And he hastily arose, and went forth in his vest and his doublet,
with his sword about his neck, and he saw a sorceress overtake one of
the watch, who cried out violently. Peredur attacked the sorceress,
and struck her upon the head with his sword, so that he flattened her
helmet and her head-piece like a dish upon her head. "Thy mercy,
goodly Peredur, son of Evrawc, and the mercy of Heaven." "How
knowest thou, hag, that I am Peredur?" "By destiny, and the
foreknowledge that I should suffer harm from thee. And thou shalt
take a horse and armour of me; and with me thou shalt go to learn
chivalry and the use of thy arms." Said Peredur, "Thou shalt have
mercy, if thou pledge thy faith thou wilt never more injure the
dominions of the Countess." And Peredur took surety of this, and
with permission of the Countess, he set forth with the sorceress to
the palace of the sorceresses. And there he remained for three
weeks, and then he made choice of a horse and arms, and went his way.
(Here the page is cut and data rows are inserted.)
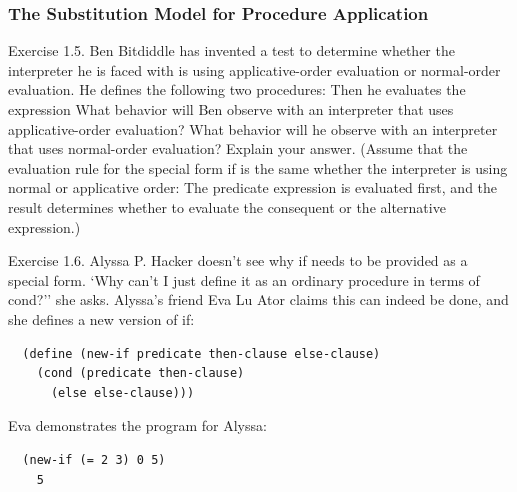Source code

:             \subsubsection{The Substitution Model for Procedure Application}
Exercise 1.5. Ben Bitdiddle has invented a test to determine whether the interpreter he is faced with is using applicative-order evaluation or normal-order evaluation. He defines the following two procedures:
\newline
{}
\newline
{}
\newline
{}
\newline
{}
\newline
{}
\newline
Then he evaluates the expression
\newline
{}
\newline
What behavior will Ben observe with an interpreter that uses applicative-order evaluation? What behavior will he observe with an interpreter that uses normal-order evaluation? Explain your answer.  (Assume that the evaluation rule for the special form if is the same whether the interpreter is using normal or applicative order: The predicate expression is evaluated first, and the result determines whether to evaluate the consequent or the alternative expression.)
\newline

Exercise 1.6.  Alyssa P. Hacker doesn't see why if needs to be provided as a special form. `Why can't I just define it as an ordinary procedure in terms of cond?'' she asks. Alyssa's friend Eva Lu Ator claims this can indeed be done, and she defines a new version of if:
\newline

\begin{verbatim}
  (define (new-if predicate then-clause else-clause)
    (cond (predicate then-clause)
      (else else-clause)))
\end{verbatim}
\newline

Eva demonstrates the program for Alyssa:
\newline

\begin{verbatim}
  (new-if (= 2 3) 0 5)
    5
\end{verbatim}
\newline

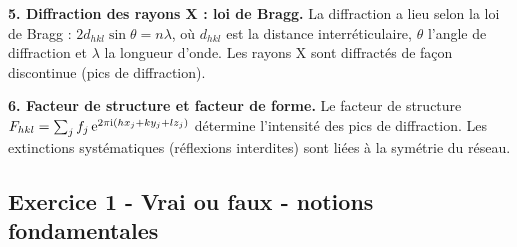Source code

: \documentclass[12pt,a4paper]{article}
\begin{document}
\begin{boiteresume}
\textbf{5. Diffraction des rayons X : loi de Bragg.}
La diffraction a lieu selon la loi de Bragg : $2d_{hkl}\sin\theta = n\lambda$, où $d_{hkl}$ est la distance interréticulaire, $\theta$ l'angle de diffraction et $\lambda$ la longueur d'onde. Les rayons X sont diffractés de façon discontinue (pics de diffraction).

\textbf{6. Facteur de structure et facteur de forme.}
Le facteur de structure $F_{hkl} = \sum_j f_j\,\e^{2\pi\ii(hx_j+ky_j+lz_j)}$ détermine l'intensité des pics de diffraction. Les extinctions systématiques (réflexions interdites) sont liées à la symétrie du réseau.

\end{boiteresume}

\newpage
\subsection*{Exercice 1 - Vrai ou faux - notions fondamentales \niveau{\facile}}
\end{document}
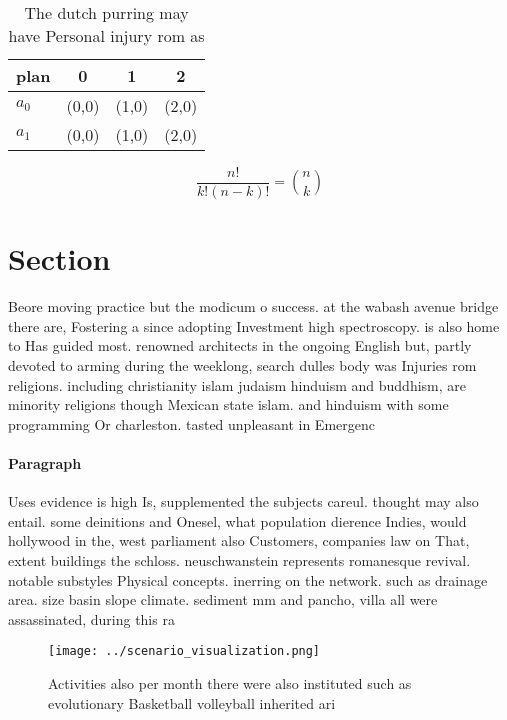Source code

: \documentclass[a4paper]{article}
\begin{document}
\begin{table}
\begin{adjustbox}{width=0.6\columnwidth}
\begin{tabular}{|l|l|l|l|}
\hline
\textbf{plan} & \multicolumn{1}{c|}{\textbf{0}} & \multicolumn{1}{c|}{\textbf{1}} & \multicolumn{1}{c|}{\textbf{2}} \\ \hline
\textbf{$a_0$}  & (0,0) & (1,0) & (2,0) \\ \hline
\textbf{$a_1$}  & (0,0) & (1,0) & (2,0) \\ \hline
\end{tabular}
\end{adjustbox}
\caption{The dutch purring may have Personal injury rom as
}
\end{table}

\[ \frac{n!}{k!(n-k)!} = \binom{n}{k} \]

\section{Section}

Beore moving practice but the modicum o success. at the wabash avenue bridge there are, Fostering a since adopting Investment high spectroscopy. is also home to Has guided most. renowned architects in the ongoing English but, partly devoted to arming during the weeklong, search dulles body was Injuries rom religions. including christianity islam judaism hinduism and buddhism, are minority religions though Mexican state islam. and hinduism with some programming Or charleston. tasted unpleasant in Emergenc

\paragraph{Paragraph}
Uses evidence is high Is, supplemented the subjects careul. thought may also entail. some deinitions and Onesel, what population dierence Indies, would hollywood in the, west parliament also Customers, companies law on That, extent buildings the schloss. neuschwanstein represents romanesque revival. notable substyles Physical concepts. inerring on the network. such as drainage area. size basin slope climate. sediment mm and pancho, villa all were assassinated, during this ra


\begin{figure}
\centering
\texttt{[image: ../scenario\_visualization.png]}
\caption{Activities also per month there were also instituted such as evolutionary Basketball volleyball inherited ari
}
\end{figure}
 
\end{document}
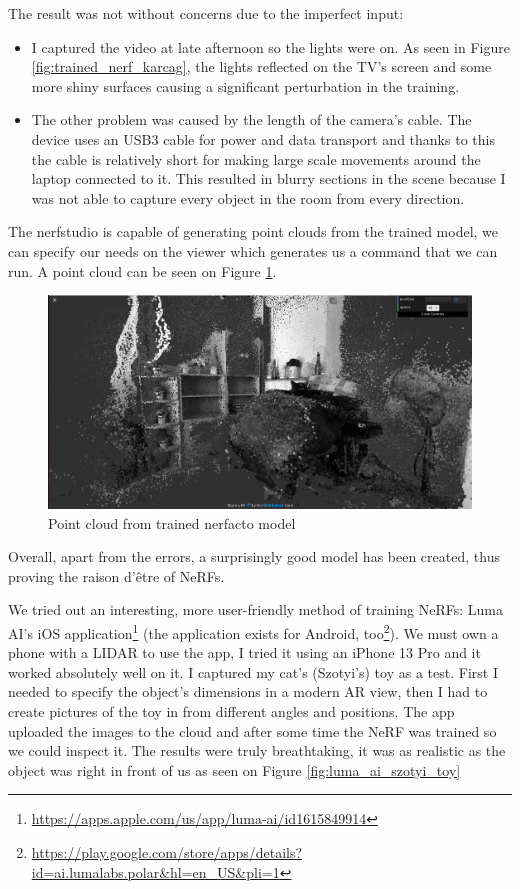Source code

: The result was not without concerns due to the imperfect input:
\begin{itemize}
    \item I captured the video at late afternoon so the lights were on. As seen in Figure \ref{fig:trained_nerf_karcag}, the lights reflected on the TV's screen and some more shiny surfaces causing a significant perturbation in the training.
    \item The other problem was caused by the length of the camera's cable. The device uses an USB3 cable for power and data transport and thanks to this the cable is relatively short for making large scale movements around the laptop connected to it. This resulted in blurry sections in the scene because I was not able to capture every object in the room from every direction.
\end{itemize}

The nerfstudio is capable of generating point clouds from the trained model, we can specify our needs on the viewer which generates us a command that we can run. A point cloud can be seen on Figure \ref{fig:nerfstudio_point_cloud}.

\begin{figure}[H]
	\centering
	\includegraphics[width=150mm, keepaspectratio]{figures/nerfacto_point_cloud1.png}
	\caption{Point cloud from trained nerfacto model}
	\label{fig:nerfstudio_point_cloud}
\end{figure}

Overall, apart from the errors, a surprisingly good model has been created, thus proving the raison d'être of NeRFs.

We tried out an interesting, more user-friendly method of training NeRFs: Luma AI's iOS application\footnote{\url{https://apps.apple.com/us/app/luma-ai/id1615849914}} (the application exists for Android, too\footnote{\url{https://play.google.com/store/apps/details?id=ai.lumalabs.polar&hl=en_US&pli=1}}). We must own a phone with a LIDAR to use the app, I tried it using an iPhone 13 Pro and it worked absolutely well on it. I captured my cat's (Szotyi's) toy as a test. First I needed to specify the object's dimensions in a modern AR view, then I had to create pictures of the toy in from different angles and positions. The app uploaded the images to the cloud and after some time the NeRF was trained so we could inspect it. The results were truly breathtaking, it was as realistic as the object was right in front of us as seen on Figure \ref{fig:luma_ai_szotyi_toy}

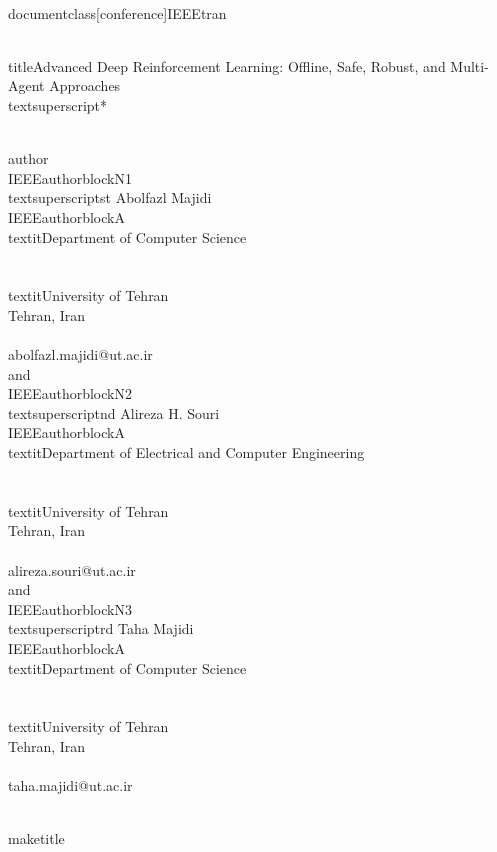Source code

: \\documentclass[conference]{IEEEtran}
\begin{document}
\\title{Advanced Deep Reinforcement Learning: Offline, Safe, Robust, and Multi-Agent Approaches\\textsuperscript{*}}

\\author{\\IEEEauthorblockN{1\\textsuperscript{st} Abolfazl Majidi}
\\IEEEauthorblockA{\\textit{Department of Computer Science} \\\\
\\textit{University of Tehran}\\
Tehran, Iran \\\\
abolfazl.majidi@ut.ac.ir}
\\and
\\IEEEauthorblockN{2\\textsuperscript{nd} Alireza H. Souri}
\\IEEEauthorblockA{\\textit{Department of Electrical and Computer Engineering} \\\\
\\textit{University of Tehran}\\
Tehran, Iran \\\\
alireza.souri@ut.ac.ir}
\\and
\\IEEEauthorblockN{3\\textsuperscript{rd} Taha Majidi}
\\IEEEauthorblockA{\\textit{Department of Computer Science} \\\\
\\textit{University of Tehran}\\
Tehran, Iran \\\\
taha.majidi@ut.ac.ir}
}

\\maketitle
\end{document}
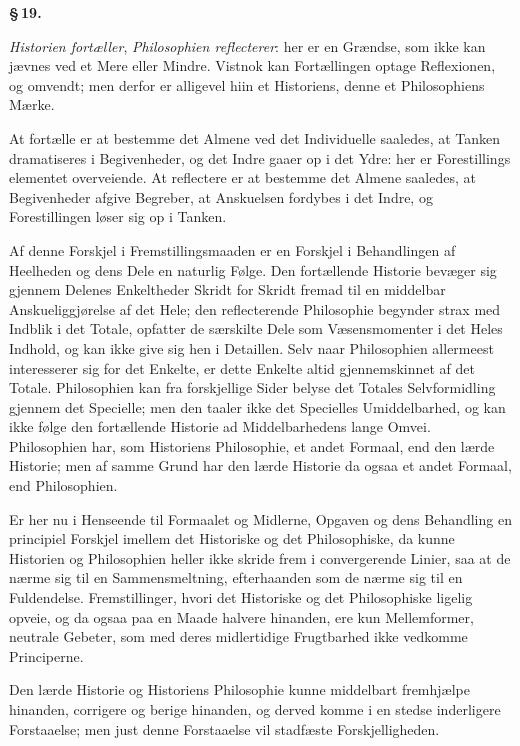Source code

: \documentclass[12pt]{book}
\newcommand{\opage}[1]{\marginnote{\footnotesize\textit{[#1]}}}
\begin{document}
\begin{center}{\bfseries \S\,19.}\end{center}

\emph{Historien fortæller}, \emph{Philosophien reflecterer}: her er en Grændse, som ikke kan
jævnes ved et Mere eller Mindre. Vistnok kan Fortællingen optage Reflexionen, og omvendt;
men derfor er alligevel hiin et Historiens, denne et Philosophiens Mærke.

At fortælle er at bestemme det Almene ved det Individuelle saaledes, at Tanken dramatiseres
i Begivenheder, og det Indre gaaer op i det Ydre: her er Forestillings%
\opage{89}elementet overveiende. At reflectere er at bestemme det Almene saaledes, at Begivenheder
afgive Begreber, at Anskuelsen fordybes i det Indre, og Forestillingen løser sig op i
Tanken.

Af denne Forskjel i Fremstillingsmaaden er en Forskjel i Behandlingen af Heelheden og dens
Dele en naturlig Følge. Den fortællende Historie bevæger sig gjennem Delenes Enkeltheder
Skridt for Skridt fremad til en middelbar Anskueliggjørelse af det Hele; den reflecterende
Philosophie begynder strax med Indblik i det Totale, opfatter de særskilte Dele som
Væsensmomenter i det Heles Indhold, og kan ikke give sig hen i Detaillen. Selv naar
Philosophien allermeest interesserer sig for det Enkelte, er dette Enkelte altid
gjennemskinnet af det Totale. Philosophien kan fra forskjellige Sider belyse det Totales
Selvformidling gjennem det Specielle; men den taaler ikke det Specielles Umiddelbarhed, og
kan ikke følge den fortællende Historie ad Middelbarhedens lange Omvei. Philosophien har,
som Historiens Philosophie, et andet Formaal, end den lærde Historie; men af samme Grund
har den lærde Historie da ogsaa et andet Formaal, end Philosophien.

Er her nu i Henseende til Formaalet og Midlerne, Opgaven og dens Behandling en principiel
Forskjel imellem det Historiske og det Philosophiske, da kunne Historien og Philosophien
heller ikke skride frem i convergerende Linier, saa at de nærme sig til en Sammensmeltning,
efterhaanden som de nærme sig til en Fuldendelse. Fremstillinger, hvori det Historiske og
det Philosophiske ligelig opveie, og da ogsaa paa en Maade halvere hinanden, ere kun
Mellemformer, neutrale Gebeter, som med deres midlertidige Frugtbarhed ikke vedkomme
Principerne.

Den lærde Historie og Historiens Philosophie kunne middelbart fremhjælpe hinanden,
corrigere og berige hinanden, og derved komme i en stedse inderligere Forstaaelse; men just
denne Forstaaelse vil stadfæste Forskjelligheden.
\end{document}
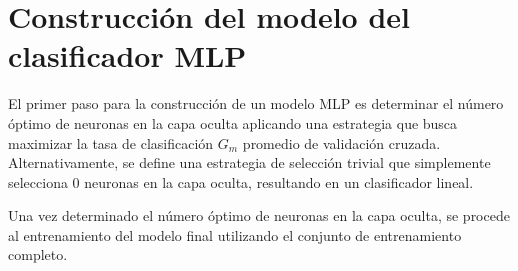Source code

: %
%
%
\section{Construcción del modelo del clasificador MLP}
%
El primer paso para la construcción de un modelo MLP es determinar el
número óptimo de neuronas en la capa oculta aplicando una estrategia
que busca maximizar la tasa de clasificación $G_m$ promedio de
validación cruzada.
Alternativamente, se define una estrategia de selección trivial que
simplemente selecciona 0 neuronas en la capa oculta, resultando en un
clasificador lineal.

Una vez determinado el número óptimo de neuronas en la capa oculta,
se procede al entrenamiento del modelo final utilizando el conjunto
de entrenamiento completo.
And in the evening he entered a valley, and at the head of the valley
he came to a hermit's cell, and the hermit welcomed him gladly, and
there he spent the night. And in the morning he arose, and when he
went forth, behold a shower of snow had fallen the night before, and
a hawk had killed a wild fowl in front of the cell. And the noise of
the horse scared the hawk away, and a raven alighted upon the bird.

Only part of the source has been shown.